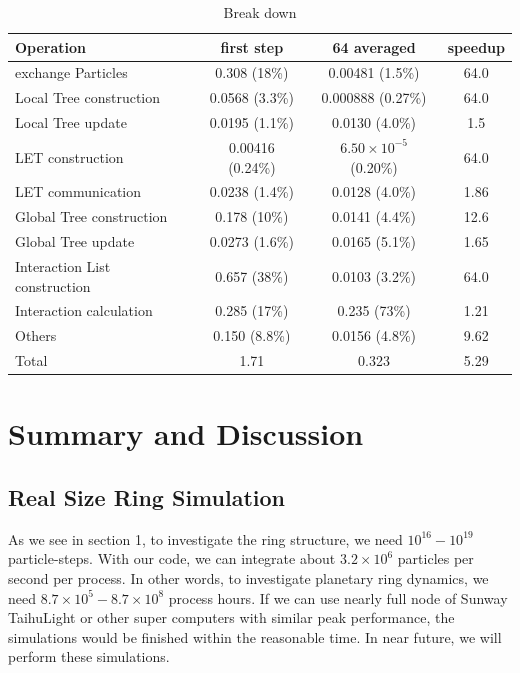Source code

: \documentclass[]{pasj01}
\begin{document}
\begin{table}
  \caption{Break down}
  \label{tab:break_down}
  \begin{tabular}{lccc}
    \toprule
    Operation & first step & 64 averaged & speedup\\
    \midrule
    exchange Particles            & 0.308   (18\%)   & 0.00481  (1.5\%)  & 64.0 \\
    Local Tree construction       & 0.0568  (3.3\%)  & 0.000888 (0.27\%) & 64.0 \\
    Local Tree update             & 0.0195  (1.1\%)  & 0.0130   (4.0\%)   & 1.5 \\
    LET construction              & 0.00416 (0.24\%) &  $6.50 \times 10^{-5}$ (0.20\%) & 64.0 \\
    LET communication             & 0.0238  (1.4\%)  & 0.0128  (4.0\%) & 1.86 \\
    Global Tree construction      & 0.178   (10\%)   & 0.0141  (4.4\%) & 12.6 \\
    Global Tree update            & 0.0273  (1.6\%)  & 0.0165  (5.1\%) & 1.65 \\
    Interaction List construction & 0.657   (38\%)   & 0.0103  (3.2\%) & 64.0 \\
    Interaction calculation       & 0.285   (17\%)   & 0.235   (73\%)  & 1.21 \\
    Others                        & 0.150   (8.8\%)  & 0.0156  (4.8\%) & 9.62 \\
    \midrule
    Total                         & 1.71   & 0.323     & 5.29 \\
  \bottomrule
  \end{tabular}
\end{table}

\section{Summary and Discussion}
\label{sec:summary}

\subsection{Real Size Ring Simulation}

As we see in section 1, to investigate the ring structure, we need
$10^{16}-10^{19}$ particle-steps. With our code, we can integrate
about $3.2 \times 10^6$ particles per second per process. In other
words, to investigate planetary ring dynamics, we need $8.7 \times
10^5 - 8.7 \times 10^8$ process hours. If we can use nearly full node
of Sunway TaihuLight or other super computers with similar peak
performance, the simulations would be finished within the reasonable
time. In near future, we will perform these simulations.
\end{document}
————————
Determine how many lines of the entries contain the string "Interaction", and reply with nothing but the number.

- [Expected answer]: 2